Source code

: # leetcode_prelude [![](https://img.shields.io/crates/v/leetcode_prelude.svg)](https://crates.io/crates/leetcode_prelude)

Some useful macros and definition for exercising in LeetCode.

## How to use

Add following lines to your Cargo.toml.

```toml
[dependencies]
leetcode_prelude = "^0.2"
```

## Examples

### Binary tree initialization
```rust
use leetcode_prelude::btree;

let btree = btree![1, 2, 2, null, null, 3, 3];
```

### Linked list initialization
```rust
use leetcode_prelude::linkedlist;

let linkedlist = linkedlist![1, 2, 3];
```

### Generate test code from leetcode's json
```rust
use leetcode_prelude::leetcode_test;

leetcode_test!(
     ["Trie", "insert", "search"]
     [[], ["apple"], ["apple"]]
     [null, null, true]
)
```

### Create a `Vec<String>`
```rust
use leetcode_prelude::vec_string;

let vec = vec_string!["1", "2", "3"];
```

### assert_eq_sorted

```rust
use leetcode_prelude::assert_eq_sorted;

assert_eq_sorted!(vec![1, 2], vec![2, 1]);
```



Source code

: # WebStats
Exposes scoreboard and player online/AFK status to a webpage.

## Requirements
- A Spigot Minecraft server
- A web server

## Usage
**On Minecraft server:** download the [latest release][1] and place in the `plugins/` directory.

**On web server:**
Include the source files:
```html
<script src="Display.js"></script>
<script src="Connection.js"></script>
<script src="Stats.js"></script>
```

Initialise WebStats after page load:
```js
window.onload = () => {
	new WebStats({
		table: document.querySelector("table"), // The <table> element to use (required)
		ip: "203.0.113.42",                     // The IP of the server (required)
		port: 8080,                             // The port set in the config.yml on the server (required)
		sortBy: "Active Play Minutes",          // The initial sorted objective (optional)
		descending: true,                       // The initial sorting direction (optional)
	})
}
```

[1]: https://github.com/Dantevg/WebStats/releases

--------------------------------------------------

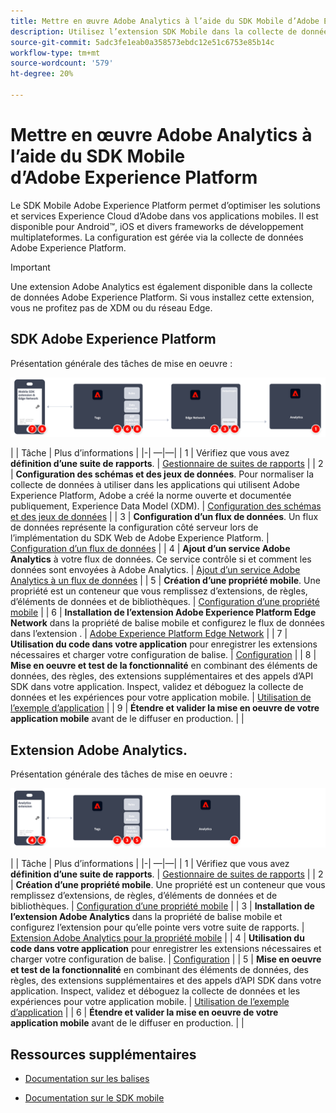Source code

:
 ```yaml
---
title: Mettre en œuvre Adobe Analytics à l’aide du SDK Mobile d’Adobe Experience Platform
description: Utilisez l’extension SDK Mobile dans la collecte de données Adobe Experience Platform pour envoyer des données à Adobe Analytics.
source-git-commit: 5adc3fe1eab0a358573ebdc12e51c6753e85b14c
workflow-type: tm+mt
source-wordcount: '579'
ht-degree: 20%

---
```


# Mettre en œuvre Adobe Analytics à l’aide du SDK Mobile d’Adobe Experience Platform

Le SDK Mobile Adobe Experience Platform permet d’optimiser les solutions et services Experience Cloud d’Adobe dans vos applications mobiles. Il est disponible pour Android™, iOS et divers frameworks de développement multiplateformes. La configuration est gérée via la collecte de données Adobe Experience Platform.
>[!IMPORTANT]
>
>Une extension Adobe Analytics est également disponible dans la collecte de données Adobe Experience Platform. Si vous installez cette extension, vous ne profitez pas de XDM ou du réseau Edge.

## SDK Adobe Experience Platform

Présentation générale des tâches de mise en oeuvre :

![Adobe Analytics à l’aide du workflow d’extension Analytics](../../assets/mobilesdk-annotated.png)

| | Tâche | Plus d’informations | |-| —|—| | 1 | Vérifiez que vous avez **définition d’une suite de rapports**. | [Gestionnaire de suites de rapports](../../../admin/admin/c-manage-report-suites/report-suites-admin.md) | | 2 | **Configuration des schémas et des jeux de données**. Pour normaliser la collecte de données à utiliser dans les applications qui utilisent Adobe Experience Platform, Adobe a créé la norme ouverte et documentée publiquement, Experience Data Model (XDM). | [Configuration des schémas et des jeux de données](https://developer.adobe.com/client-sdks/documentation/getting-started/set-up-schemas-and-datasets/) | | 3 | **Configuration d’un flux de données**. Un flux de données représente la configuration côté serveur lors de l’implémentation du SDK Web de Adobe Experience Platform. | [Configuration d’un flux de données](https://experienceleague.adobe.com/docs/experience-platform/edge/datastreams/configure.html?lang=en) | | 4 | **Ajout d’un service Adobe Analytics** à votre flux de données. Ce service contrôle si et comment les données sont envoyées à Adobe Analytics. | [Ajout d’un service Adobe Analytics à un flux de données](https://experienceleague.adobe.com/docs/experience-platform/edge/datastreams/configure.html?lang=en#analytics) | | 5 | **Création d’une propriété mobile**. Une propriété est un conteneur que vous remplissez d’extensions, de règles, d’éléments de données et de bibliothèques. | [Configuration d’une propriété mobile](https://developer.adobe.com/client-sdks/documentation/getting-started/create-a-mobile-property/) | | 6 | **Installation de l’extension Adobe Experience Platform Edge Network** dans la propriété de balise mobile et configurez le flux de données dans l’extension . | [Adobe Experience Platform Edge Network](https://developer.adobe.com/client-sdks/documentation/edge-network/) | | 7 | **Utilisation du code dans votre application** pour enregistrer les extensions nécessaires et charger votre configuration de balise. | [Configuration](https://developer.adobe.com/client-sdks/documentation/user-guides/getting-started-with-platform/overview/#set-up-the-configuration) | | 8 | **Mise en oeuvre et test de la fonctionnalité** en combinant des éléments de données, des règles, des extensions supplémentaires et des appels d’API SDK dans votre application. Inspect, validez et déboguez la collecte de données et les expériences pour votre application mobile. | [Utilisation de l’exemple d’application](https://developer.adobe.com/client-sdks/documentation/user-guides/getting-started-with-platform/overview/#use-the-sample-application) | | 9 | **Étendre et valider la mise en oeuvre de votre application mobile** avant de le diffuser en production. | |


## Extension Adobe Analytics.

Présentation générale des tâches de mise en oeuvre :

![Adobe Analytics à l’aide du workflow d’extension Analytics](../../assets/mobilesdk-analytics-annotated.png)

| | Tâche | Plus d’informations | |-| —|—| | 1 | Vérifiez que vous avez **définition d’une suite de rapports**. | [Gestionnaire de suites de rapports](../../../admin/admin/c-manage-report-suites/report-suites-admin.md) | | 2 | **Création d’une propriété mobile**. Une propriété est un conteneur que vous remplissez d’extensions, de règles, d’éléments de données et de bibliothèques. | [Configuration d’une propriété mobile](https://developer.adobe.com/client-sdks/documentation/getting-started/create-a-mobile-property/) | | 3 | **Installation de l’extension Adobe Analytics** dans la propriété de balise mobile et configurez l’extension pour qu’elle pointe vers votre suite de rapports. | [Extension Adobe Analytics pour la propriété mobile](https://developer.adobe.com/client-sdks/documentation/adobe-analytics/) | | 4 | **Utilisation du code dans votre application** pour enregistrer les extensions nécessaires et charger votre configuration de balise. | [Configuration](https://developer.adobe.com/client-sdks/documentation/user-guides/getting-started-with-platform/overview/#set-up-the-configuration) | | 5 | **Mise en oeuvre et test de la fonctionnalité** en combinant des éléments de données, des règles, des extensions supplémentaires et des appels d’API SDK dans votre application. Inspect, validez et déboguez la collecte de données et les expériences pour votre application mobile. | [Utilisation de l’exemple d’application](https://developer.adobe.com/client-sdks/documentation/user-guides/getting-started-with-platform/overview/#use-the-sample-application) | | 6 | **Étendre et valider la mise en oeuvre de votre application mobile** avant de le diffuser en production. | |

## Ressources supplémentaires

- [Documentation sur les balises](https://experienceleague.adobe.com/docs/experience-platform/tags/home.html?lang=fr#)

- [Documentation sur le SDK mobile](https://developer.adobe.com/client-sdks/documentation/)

--------------------------------------------------

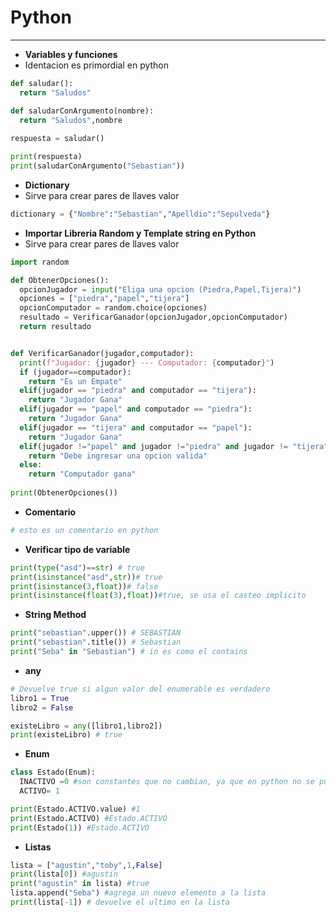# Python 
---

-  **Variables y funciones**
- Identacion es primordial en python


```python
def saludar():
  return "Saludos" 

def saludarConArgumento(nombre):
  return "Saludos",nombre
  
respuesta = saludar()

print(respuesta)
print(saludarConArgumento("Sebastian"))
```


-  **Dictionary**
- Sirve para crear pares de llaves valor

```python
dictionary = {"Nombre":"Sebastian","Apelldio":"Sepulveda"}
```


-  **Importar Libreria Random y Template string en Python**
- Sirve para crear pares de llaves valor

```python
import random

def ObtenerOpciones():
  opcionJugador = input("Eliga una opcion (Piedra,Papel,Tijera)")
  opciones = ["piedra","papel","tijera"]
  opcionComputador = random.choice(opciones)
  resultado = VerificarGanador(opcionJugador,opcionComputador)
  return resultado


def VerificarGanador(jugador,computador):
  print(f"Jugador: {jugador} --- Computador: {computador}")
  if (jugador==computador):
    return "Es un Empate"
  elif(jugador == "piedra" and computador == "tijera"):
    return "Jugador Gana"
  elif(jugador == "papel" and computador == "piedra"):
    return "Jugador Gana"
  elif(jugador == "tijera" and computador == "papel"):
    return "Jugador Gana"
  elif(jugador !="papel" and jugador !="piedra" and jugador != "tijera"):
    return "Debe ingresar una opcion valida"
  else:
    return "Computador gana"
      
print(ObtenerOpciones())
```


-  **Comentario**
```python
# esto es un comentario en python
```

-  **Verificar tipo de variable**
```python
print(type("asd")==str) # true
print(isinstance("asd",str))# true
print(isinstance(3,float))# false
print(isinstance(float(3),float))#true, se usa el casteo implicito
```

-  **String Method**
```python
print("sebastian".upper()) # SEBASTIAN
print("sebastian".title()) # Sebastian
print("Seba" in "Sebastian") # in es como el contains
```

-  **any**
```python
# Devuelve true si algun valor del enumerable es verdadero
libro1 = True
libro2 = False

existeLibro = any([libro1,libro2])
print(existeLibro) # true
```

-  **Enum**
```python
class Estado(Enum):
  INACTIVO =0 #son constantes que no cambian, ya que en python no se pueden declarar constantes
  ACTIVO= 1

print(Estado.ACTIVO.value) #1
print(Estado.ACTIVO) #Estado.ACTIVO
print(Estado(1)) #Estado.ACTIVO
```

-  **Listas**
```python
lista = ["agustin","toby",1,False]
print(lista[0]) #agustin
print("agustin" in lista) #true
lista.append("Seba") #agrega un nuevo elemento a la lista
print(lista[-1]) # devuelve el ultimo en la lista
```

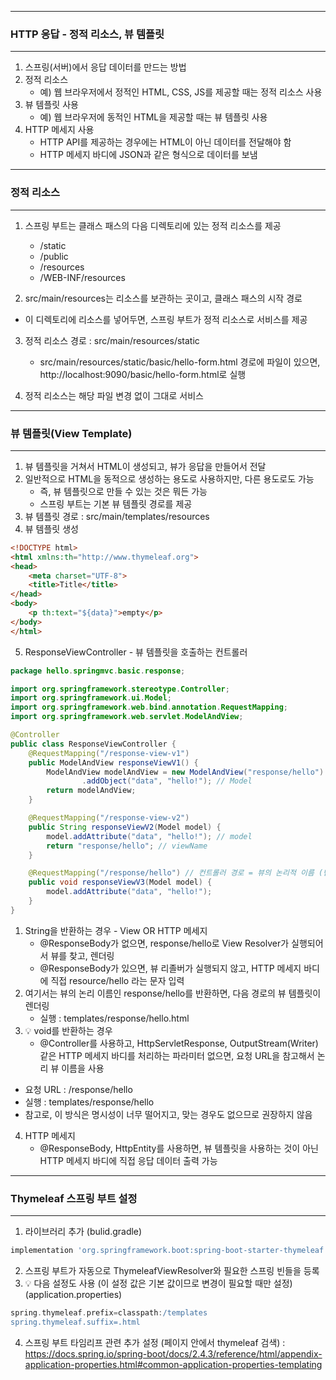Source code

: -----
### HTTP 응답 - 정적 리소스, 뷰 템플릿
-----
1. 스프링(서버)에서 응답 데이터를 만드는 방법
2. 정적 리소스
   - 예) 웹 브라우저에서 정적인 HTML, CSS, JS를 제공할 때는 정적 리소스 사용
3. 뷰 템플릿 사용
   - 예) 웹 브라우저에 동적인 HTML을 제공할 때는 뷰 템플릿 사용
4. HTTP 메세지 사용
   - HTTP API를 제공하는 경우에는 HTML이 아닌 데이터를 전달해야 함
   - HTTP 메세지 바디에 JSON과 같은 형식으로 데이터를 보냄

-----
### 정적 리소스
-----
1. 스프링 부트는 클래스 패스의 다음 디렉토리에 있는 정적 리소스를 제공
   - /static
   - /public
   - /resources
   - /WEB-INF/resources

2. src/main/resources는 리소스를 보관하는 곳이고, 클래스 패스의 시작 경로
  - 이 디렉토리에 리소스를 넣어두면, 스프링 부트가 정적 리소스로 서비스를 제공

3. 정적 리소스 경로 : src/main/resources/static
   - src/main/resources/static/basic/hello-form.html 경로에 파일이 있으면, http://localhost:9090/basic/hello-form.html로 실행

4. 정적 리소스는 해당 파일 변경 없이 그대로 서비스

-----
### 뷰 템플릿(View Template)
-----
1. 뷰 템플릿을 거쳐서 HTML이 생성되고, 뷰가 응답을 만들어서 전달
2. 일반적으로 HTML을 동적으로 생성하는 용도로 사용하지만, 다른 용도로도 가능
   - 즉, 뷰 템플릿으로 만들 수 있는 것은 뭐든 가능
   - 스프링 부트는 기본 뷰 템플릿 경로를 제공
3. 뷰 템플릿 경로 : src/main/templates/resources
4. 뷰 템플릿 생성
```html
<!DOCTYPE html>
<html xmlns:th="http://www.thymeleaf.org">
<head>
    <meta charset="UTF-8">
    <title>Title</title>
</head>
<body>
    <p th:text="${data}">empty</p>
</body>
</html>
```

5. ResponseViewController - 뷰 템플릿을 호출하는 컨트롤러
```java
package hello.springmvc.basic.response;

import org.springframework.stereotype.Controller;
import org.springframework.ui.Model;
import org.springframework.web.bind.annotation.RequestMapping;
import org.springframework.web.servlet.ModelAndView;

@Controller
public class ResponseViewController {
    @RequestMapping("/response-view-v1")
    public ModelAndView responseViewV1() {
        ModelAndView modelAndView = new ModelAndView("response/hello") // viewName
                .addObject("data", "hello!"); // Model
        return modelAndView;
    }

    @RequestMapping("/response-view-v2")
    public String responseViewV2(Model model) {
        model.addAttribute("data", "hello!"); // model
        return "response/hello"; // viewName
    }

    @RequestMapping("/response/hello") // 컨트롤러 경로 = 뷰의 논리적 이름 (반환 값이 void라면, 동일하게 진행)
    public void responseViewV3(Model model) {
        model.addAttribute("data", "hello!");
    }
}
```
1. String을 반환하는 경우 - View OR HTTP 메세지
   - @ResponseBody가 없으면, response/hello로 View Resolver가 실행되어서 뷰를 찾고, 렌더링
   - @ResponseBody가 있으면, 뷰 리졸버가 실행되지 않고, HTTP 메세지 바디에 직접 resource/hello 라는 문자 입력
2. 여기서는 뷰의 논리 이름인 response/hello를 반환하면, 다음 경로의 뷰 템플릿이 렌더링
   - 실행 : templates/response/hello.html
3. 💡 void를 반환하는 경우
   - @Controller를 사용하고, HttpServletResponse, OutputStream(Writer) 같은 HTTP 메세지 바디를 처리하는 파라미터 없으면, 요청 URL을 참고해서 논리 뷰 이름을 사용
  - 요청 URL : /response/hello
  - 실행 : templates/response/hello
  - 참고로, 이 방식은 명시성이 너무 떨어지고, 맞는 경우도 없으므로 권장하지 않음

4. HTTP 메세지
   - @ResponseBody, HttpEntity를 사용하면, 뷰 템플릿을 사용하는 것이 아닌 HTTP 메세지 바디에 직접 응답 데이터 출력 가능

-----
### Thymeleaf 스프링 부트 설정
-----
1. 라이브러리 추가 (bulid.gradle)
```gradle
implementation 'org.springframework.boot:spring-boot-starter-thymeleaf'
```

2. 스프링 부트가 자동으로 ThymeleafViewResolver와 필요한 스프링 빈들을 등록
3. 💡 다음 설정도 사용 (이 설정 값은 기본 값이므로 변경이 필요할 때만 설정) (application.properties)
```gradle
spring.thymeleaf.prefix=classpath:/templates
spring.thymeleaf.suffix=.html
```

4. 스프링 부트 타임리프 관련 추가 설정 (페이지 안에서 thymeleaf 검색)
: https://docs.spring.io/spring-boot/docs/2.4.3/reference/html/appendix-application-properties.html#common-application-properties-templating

--------------------------------------------------

> **Task goal**
Within the records, in how many lines does the string "ObtenerOpciones" occur? Give the number and no other text.

> **Exercise result**
2